第10話 王城内調査① - 騎士団

 お告げのあった朝は、ファイライン王国の王都ソルティアにおいてもその話題で持ちきりだった。

 グロム・ファイライン国王自身も『王として各国と協力しながらミリテリアを守ってほしい。』と伝えられたため、お告げが本物であると確信していた。
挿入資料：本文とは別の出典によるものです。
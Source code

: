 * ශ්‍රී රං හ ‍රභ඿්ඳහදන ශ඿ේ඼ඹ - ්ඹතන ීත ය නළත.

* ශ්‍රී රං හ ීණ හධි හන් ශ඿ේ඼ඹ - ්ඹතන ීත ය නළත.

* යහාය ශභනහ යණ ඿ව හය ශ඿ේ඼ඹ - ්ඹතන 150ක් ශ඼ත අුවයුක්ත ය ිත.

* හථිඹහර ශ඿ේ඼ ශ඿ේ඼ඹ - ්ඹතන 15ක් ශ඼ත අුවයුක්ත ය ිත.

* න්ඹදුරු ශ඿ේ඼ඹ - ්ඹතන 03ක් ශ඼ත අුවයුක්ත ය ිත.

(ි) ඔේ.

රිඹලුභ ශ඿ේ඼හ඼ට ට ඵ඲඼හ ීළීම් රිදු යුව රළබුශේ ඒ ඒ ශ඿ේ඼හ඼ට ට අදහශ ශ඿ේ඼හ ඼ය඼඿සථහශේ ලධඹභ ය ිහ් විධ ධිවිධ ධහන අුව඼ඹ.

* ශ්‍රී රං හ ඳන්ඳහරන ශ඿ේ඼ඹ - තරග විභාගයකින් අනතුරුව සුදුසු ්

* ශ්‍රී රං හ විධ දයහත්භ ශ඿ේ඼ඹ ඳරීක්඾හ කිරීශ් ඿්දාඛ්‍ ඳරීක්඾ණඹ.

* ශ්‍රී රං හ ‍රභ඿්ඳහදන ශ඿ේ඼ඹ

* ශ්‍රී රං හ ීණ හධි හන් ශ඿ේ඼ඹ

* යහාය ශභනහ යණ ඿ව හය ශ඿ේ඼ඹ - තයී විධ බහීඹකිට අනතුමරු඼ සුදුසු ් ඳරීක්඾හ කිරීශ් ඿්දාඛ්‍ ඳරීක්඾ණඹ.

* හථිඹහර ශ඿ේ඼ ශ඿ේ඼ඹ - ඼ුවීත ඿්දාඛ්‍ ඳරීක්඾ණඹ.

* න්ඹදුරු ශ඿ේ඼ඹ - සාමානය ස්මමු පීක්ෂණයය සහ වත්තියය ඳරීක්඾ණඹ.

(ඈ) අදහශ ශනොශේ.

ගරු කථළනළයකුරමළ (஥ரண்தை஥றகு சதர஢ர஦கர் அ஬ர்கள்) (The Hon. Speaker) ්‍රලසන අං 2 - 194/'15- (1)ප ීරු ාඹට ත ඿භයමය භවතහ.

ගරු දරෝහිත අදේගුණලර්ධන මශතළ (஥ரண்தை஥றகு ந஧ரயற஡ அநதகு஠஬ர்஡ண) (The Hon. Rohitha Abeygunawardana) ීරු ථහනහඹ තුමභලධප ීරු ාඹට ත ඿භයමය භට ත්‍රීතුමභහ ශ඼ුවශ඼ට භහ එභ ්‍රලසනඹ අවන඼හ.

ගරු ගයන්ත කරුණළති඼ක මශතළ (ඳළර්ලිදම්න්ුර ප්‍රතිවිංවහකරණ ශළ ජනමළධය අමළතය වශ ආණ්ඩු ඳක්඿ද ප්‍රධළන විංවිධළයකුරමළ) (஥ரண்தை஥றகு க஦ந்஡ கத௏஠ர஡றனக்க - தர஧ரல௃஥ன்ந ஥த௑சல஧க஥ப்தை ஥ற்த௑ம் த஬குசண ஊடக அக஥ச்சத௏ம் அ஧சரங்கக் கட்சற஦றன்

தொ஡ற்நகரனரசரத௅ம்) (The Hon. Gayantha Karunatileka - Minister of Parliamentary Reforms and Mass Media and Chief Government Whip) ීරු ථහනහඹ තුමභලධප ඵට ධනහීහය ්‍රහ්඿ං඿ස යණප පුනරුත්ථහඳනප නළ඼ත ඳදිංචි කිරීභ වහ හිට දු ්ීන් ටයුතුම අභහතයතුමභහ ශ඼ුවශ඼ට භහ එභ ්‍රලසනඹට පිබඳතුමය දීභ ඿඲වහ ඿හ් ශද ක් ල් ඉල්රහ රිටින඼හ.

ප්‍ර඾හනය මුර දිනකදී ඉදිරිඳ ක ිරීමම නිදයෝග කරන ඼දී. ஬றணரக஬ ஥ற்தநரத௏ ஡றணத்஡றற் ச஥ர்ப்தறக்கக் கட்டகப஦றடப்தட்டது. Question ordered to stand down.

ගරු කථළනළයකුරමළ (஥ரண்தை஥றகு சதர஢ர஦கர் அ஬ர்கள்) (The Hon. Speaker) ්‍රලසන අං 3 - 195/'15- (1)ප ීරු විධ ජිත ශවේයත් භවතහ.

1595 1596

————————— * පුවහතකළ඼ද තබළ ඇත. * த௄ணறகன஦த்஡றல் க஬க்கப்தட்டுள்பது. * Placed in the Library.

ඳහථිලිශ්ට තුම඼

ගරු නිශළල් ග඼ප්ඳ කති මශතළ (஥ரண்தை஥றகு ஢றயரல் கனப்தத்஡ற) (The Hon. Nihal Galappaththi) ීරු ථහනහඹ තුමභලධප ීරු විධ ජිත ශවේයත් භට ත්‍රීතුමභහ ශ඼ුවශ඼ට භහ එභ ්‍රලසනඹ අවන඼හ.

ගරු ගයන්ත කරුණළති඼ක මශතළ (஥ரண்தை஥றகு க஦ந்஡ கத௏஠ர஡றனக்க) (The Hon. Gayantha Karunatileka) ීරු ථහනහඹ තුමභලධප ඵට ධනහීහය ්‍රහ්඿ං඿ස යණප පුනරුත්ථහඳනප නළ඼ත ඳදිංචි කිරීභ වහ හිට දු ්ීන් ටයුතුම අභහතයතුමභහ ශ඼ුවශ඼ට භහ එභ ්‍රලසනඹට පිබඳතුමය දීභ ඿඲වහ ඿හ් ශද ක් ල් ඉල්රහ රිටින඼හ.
 すぐに王の執務室にリッツィ第一王子、オルザファレン宰相、レイダー騎士団長を集め、情報の精査と今後の方針について話し合っていた。


「リッツィとレイダーは天使から力を頂いたのだな」

「はい。私もレイダー騎士団長も剣術、槍術、体術スキルなどを賜りました」


 グロムの質問に対してリッツィが答える。


「何か変化はあったか?」

「特別変わった印象はありません。しかし、先ほどまで色々と試しておりしたところ、今までとは異なる感覚がありました」

「ほう? どういうことだ?」

「剣を振る度に速く鋭くなっていくのです」

「鍛錬をすればそうなるのではないか?」

「はい。しかし、通常は何年も鍛錬を続けた結果得るものです。始めたばかりの者ならいざ知らず、私やレイダーのように既にある程度の腕を持つ者では、少し剣を振ったからと言って実感できるほど成長することはありえません」

「陛下、これは私も同様に感じております。殿下と模擬試合もしてみましたが、剣筋や身のこなしが一合毎に熟達していくのがわかります。剣を修める者にとってこれほどの喜びはございません」


 リッツィとレイダーがやや興奮気味に答える。


「なるほど……確かにお主らのように剣を極めつつある腕では、短時間で劇的な成長というのは見込めまい……。すばらしいな。レイダー、騎士団で他にスキルを頂いた者はいるのか?」

「はっ。今の所約7割ほどの者がスキルを賜ったのを確認しております。中には剣術ではなく槍術や体術、弓術などのスキルを賜ったり、私や殿下のように、複数スキルを持つ者も中にはいるようです」

「ほう。その者らはどうなのだ?」

「個人差はありますが、それまでは同程度の実力だった者たちでも、スキルを賜った者は格段に実力が上昇しております。現時点での感想では、剣術スキルを持たない者がスキルを持つ者に勝つことは極めて難しいと考えられます」

「それほどまでにか……」


 技術や戦力が向上することは、魔物の襲来を考えれば喜ばしい。

 しかし、ある意味明確な線引きがされてしまう。

 スキルを持たない者が差別や不利益を被らないように対策をしていかなければならない。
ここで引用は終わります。